I believe that this situation remains true for many more-modern GPS
receivers... the PPS pulse is synchronous to an internal clock (which
is probably faster than that of the Oncore).

I'd guess that some high-end timing-grade GPS receivers may "bend"
their internal clocks to reduce the clock-related PPS jitter... but
there's always going to be some.




The question is whether the 1 PPS ever happens any more or any less
than 10,000,000 cycles of the 10 MHz output.

I'd be shocked if it ever did.

The phase relationship between the 1PPS TTL rise, and the 10 MHz sine
wave, can be measured and allowed for, as long as it never slips a
full 100 ns.

http://www.leapsecond.com/pages/vp/sawtooth.htm
http://www.leapsecond.com/pages/m12/sawtooth.htm

According to these graphs, the old Oncore VP had a 9.54 MHz
oscillator, and its sawtooth *could* jump more than 100 nanoseconds
between one sample or the next on occasion (not often but it did
happen).

This matches my own experience, using an Oncore UT+ in a
GPS-disciplined frequency-locked 10 MHz oscillator project, and that
of another developer with whom I've traded code and ideas. Both of us
have noticed occasional one-sample "slips" in the Oncore GPS timing,
which causes a substantial hiccough in the frequency lock. I think
that may be what you'll see in the data for 9/9/14 at

http://snulbug.mtview.ca.us/dave/fll.png

where you can see the frequency error (purple) and the VXCO control
voltage (green) bounce around.

The later Oncore M12+ has a higher-speed LO clock and it looks as if
its worst-case sample-to-sample jitter would be under 50 nanoseconds.
Modern timing-grade GPS receivers are probably quite a bit better.
 
On 16/09/14 17:27, John Larkin wrote:
[..]
This is cool:

https://dl.dropboxusercontent.com/u/53724080/Software/PhaseNoise.exe

It was done by one of the s.e.d. guys some time ago; Jeroen? It lets
you convert a phase noise curve to RMS jitter.

Nope, not me.

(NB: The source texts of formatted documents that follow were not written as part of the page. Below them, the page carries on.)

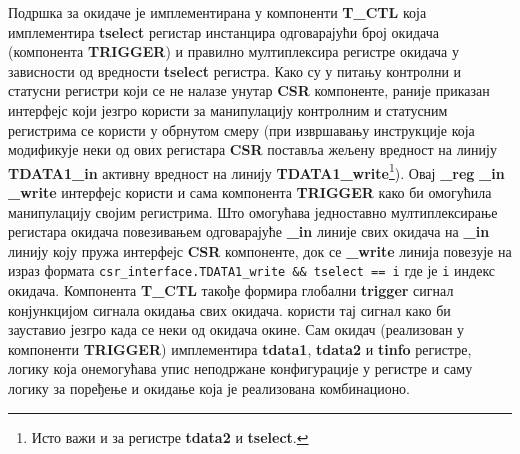 Подршка за окидаче је имплементирана у компоненти \textbf{T\_CTL} која имплементира \textbf{tselect} регистар инстанцира одговарајући број окидача (компонента \textbf{TRIGGER}) и правилно мултиплексира регистре окидача у зависности од вредности \textbf{tselect} регистра. Како су у питању контролни и статусни регистри који се не налазе унутар \textbf{CSR} компоненте, раније приказан интерфејс који језгро користи за манипулацију контролним и статусним регистрима се користи у обрнутом смеру (при извршавању инструкције која модификује неки од ових регистара \textbf{CSR} поставља жељену вредност на линију \textbf{TDATA1\_in} активну вредност на линију \textbf{TDATA1\_write}\footnote{Исто важи и за регистре \textbf{tdata2} и \textbf{tselect}.}).
Овај \textbf{\_reg} \textbf{\_in} \textbf{\_write} интерфејс користи и сама компонента \textbf{TRIGGER} како би омогућила манипулацију својим регистрима. Што омогућава једноставно мултиплексирање регистара окидача повезивањем одговарајуће \textbf{\_in} линије свих окидача на \textbf{\_in} линију коју пружа интерфејс \textbf{CSR} компоненте, док се \textbf{\_write} линија повезује на израз формата \lstinline[columns=fixed]{csr_interface.TDATA1_write && tselect == i} где је \lstinline[columns=fixed]{i} индекс окидача.
Компонента \textbf{T\_CTL} такође формира глобални \textbf{trigger} сигнал конјункцијом сигнала окидања свих окидача.  користи тај сигнал како би зауставио језгро када се неки од окидача окине.
Сам окидач (реализован у компоненти \textbf{TRIGGER}) имплементира \textbf{tdata1}, \textbf{tdata2} и \textbf{tinfo} регистре, логику која онемогућава упис неподржане конфигурације у регистре и саму логику за поређење и окидање која је реализована комбинационо. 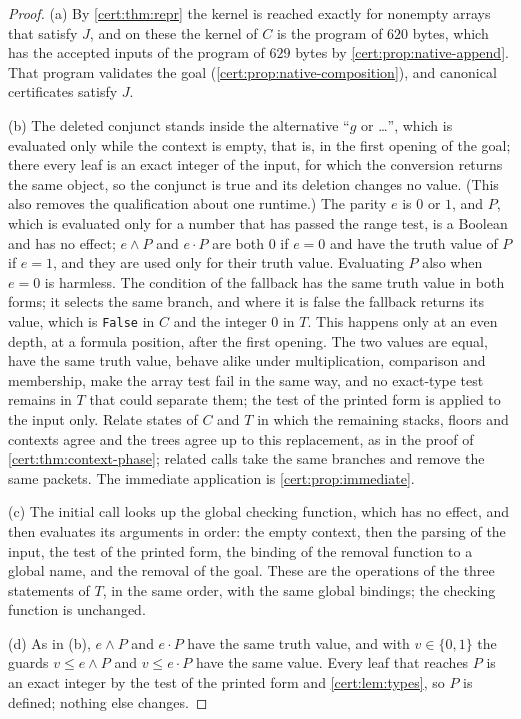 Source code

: \begin{proof}
(a) By \cref{cert:thm:repr} the kernel is reached exactly for nonempty arrays
that satisfy $J$, and on these the kernel of $C$ is the program of $620$
bytes, which has the accepted inputs of the program of $629$ bytes by
\cref{cert:prop:native-append}. That program validates the goal
(\cref{cert:prop:native-composition}), and canonical certificates satisfy $J$.

(b) The deleted conjunct stands inside the alternative ``$g$ or \dots'', which
is evaluated only while the context is empty, that is, in the first opening of
the goal; there every leaf is an exact integer of the input, for which the
conversion returns the same object, so the conjunct is true and its deletion
changes no value. (This also removes the qualification about one runtime.) The
parity $e$ is $0$ or $1$, and $P$, which is evaluated only for a number that has
passed the range test, is a Boolean and has no effect; $e\land P$ and $e\cdot P$
are both $0$ if $e=0$ and have the truth value of $P$ if $e=1$, and they are
used only for their truth value. Evaluating $P$ also when $e=0$ is harmless.
The condition of the fallback has the same truth value in both forms; it
selects the same branch, and where it is false the fallback returns its value,
which is \texttt{False} in $C$ and the integer $0$ in $T$. This happens only
at an even depth, at a formula position, after the first opening. The two
values are equal, have the same truth value, behave alike under
multiplication, comparison and membership, make the array test fail in the
same way, and no exact-type test remains in $T$ that could separate them; the
test of the printed form is applied to the input only. Relate states of $C$
and $T$ in which the remaining stacks, floors and contexts agree and the trees
agree up to this replacement, as in the proof of \cref{cert:thm:context-phase};
related calls take the same branches and remove the same packets. The
immediate application is \cref{cert:prop:immediate}.

(c) The initial call looks up the global checking function, which has no
effect, and then evaluates its arguments in order: the empty context, then the
parsing of the input, the test of the printed form, the binding of the removal
function to a global name, and the removal of the goal. These are the
operations of the three statements of $T$, in the same order, with the same
global bindings; the checking function is unchanged.

(d) As in (b), $e\land P$ and $e\cdot P$ have the same truth value, and with
$v\in\{0,1\}$ the guards $v\le e\land P$ and $v\le e\cdot P$ have the same
value. Every leaf that reaches $P$ is an exact integer by the test of the
printed form and \cref{cert:lem:types}, so $P$ is defined; nothing else
changes.
\end{proof}

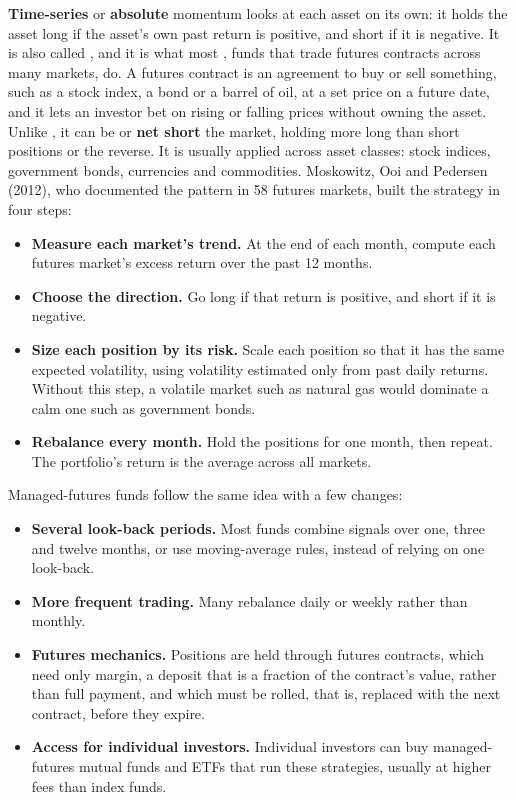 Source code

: \textbf{Time-series} or \textbf{absolute} momentum looks at each asset on its own: it holds the asset long if the asset's own past return is positive, and short if it is negative. It is also called , and it is what most , funds that trade futures contracts across many markets, do. A futures contract is an agreement to buy or sell something, such as a stock index, a bond or a barrel of oil, at a set price on a future date, and it lets an investor bet on rising or falling prices without owning the asset. Unlike , it can be  or \textbf{net short} the market, holding more long than short positions or the reverse. It is usually applied across asset classes: stock indices, government bonds, currencies and commodities. Moskowitz, Ooi and Pedersen (2012), who documented the pattern in 58 futures markets, built the strategy in four steps:

\begin{itemize}
  \item \textbf{Measure each market's trend.} At the end of each month, compute each futures market's excess return over the past 12 months.
  \item \textbf{Choose the direction.} Go long if that return is positive, and short if it is negative.
  \item \textbf{Size each position by its risk.} Scale each position so that it has the same expected volatility, using volatility estimated only from past daily returns. Without this step, a volatile market such as natural gas would dominate a calm one such as government bonds.
  \item \textbf{Rebalance every month.} Hold the positions for one month, then repeat. The portfolio's return is the average across all markets.
\end{itemize}

Managed-futures funds follow the same idea with a few changes:

\begin{itemize}
  \item \textbf{Several look-back periods.} Most funds combine signals over one, three and twelve months, or use moving-average rules, instead of relying on one look-back.
  \item \textbf{More frequent trading.} Many rebalance daily or weekly rather than monthly.
  \item \textbf{Futures mechanics.} Positions are held through futures contracts, which need only margin, a deposit that is a fraction of the contract's value, rather than full payment, and which must be rolled, that is, replaced with the next contract, before they expire.
  \item \textbf{Access for individual investors.} Individual investors can buy managed-futures mutual funds and ETFs that run these strategies, usually at higher fees than index funds.
\end{itemize}


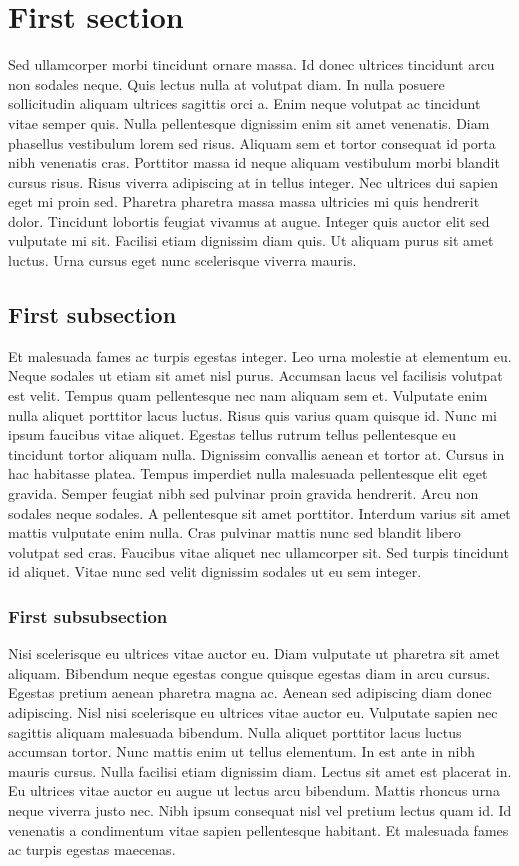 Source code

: \documentclass[epsf,a4paper]{book}
\begin{document}
\section{First section}
Sed ullamcorper morbi tincidunt ornare massa. Id donec ultrices tincidunt arcu non sodales neque. Quis lectus nulla at volutpat diam. In nulla posuere sollicitudin aliquam ultrices sagittis orci a. Enim neque volutpat ac tincidunt vitae semper quis. Nulla pellentesque dignissim enim sit amet venenatis. Diam phasellus vestibulum lorem sed risus. Aliquam sem et tortor consequat id porta nibh venenatis cras. Porttitor massa id neque aliquam vestibulum morbi blandit cursus risus. Risus viverra adipiscing at in tellus integer. Nec ultrices dui sapien eget mi proin sed. Pharetra pharetra massa massa ultricies mi quis hendrerit dolor. Tincidunt lobortis feugiat vivamus at augue. Integer quis auctor elit sed vulputate mi sit. Facilisi etiam dignissim diam quis. Ut aliquam purus sit amet luctus. Urna cursus eget nunc scelerisque viverra mauris.

\subsection{First subsection}

Et malesuada fames ac turpis egestas integer. Leo urna molestie at elementum eu. Neque sodales ut etiam sit amet nisl purus. Accumsan lacus vel facilisis volutpat est velit. Tempus quam pellentesque nec nam aliquam sem et. Vulputate enim nulla aliquet porttitor lacus luctus. Risus quis varius quam quisque id. Nunc mi ipsum faucibus vitae aliquet. Egestas tellus rutrum tellus pellentesque eu tincidunt tortor aliquam nulla. Dignissim convallis aenean et tortor at. Cursus in hac habitasse platea. Tempus imperdiet nulla malesuada pellentesque elit eget gravida. Semper feugiat nibh sed pulvinar proin gravida hendrerit. Arcu non sodales neque sodales. A pellentesque sit amet porttitor. Interdum varius sit amet mattis vulputate enim nulla. Cras pulvinar mattis nunc sed blandit libero volutpat sed cras. Faucibus vitae aliquet nec ullamcorper sit. Sed turpis tincidunt id aliquet. Vitae nunc sed velit dignissim sodales ut eu sem integer.

\subsubsection{First subsubsection}

Nisi scelerisque eu ultrices vitae auctor eu. Diam vulputate ut pharetra sit amet aliquam. Bibendum neque egestas congue quisque egestas diam in arcu cursus. Egestas pretium aenean pharetra magna ac. Aenean sed adipiscing diam donec adipiscing. Nisl nisi scelerisque eu ultrices vitae auctor eu. Vulputate sapien nec sagittis aliquam malesuada bibendum. Nulla aliquet porttitor lacus luctus accumsan tortor. Nunc mattis enim ut tellus elementum. In est ante in nibh mauris cursus. Nulla facilisi etiam dignissim diam. Lectus sit amet est placerat in. Eu ultrices vitae auctor eu augue ut lectus arcu bibendum. Mattis rhoncus urna neque viverra justo nec. Nibh ipsum consequat nisl vel pretium lectus quam id. Id venenatis a condimentum vitae sapien pellentesque habitant. Et malesuada fames ac turpis egestas maecenas.
\end{document}
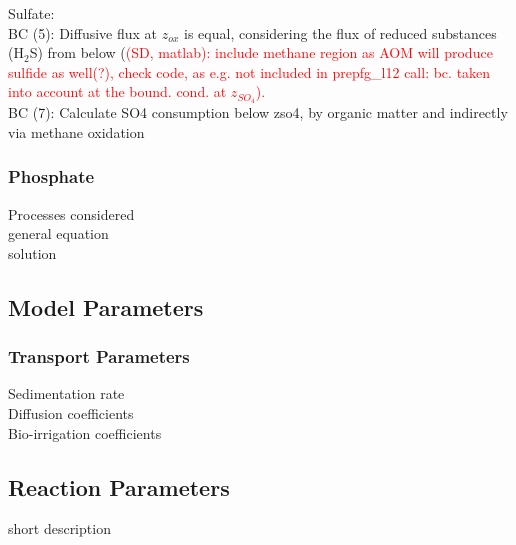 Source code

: \documentclass[gmd, manuscript]{copernicus}
\begin{document}
Sulfate:\\
BC (5): Diffusive flux at $z_{ox}$ is equal, considering the flux of reduced substances (H$_2$S) from below (\textcolor{red}{(SD, matlab): include methane region as AOM will produce sulfide as well(?), 
check code, as e.g. not included in prepfg\_l12 call: bc. taken into account at the bound. cond. at $z_{SO_4}$).} \\
BC (7): Calculate SO4 consumption below zso4, by organic matter and indirectly via methane oxidation

\subsubsection{Phosphate}
Processes considered\\ 
general equation\\
solution\\


\subsection{Model Parameters}
\subsubsection{Transport Parameters}
Sedimentation rate\\
Diffusion coefficients\\
Bio-irrigation coefficients\\

\subsection {Reaction Parameters}
short description
\end{document}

Rene Tschaggelar perhaps?

Jeroen Belleman
 
On 16.09.2014 04:49, Bill Sloman wrote:
On Tuesday, 16 September 2014 11:21:09 UTC+10, John Larkin wrote:

Fox and SciLabs make tiny surface-mount synthesized (any frequency
you want) VCXOs with PECL outputs and claimed sub-ps RMS jitter.
The question is, over what time span is the jitter that low?

If you ask, they will probably tell you.

You aren't interested in longer periods, because eventually you are
going use their voltage input to lock the frequency to the 10MHz
reference which you are given as part of your site services, and to
which you are obliged to lock your 155.52MHz frequency source.

...
http://www.silabs.com/Support%20Documents/TechnicalDocs/si550.pdf

Careful with that Si550!

I've used that one, and when running at a constant frequency, it has
indeed very low phase noise, put it seemed to have one major WTF when
it comes to frequency tracking. See below for details...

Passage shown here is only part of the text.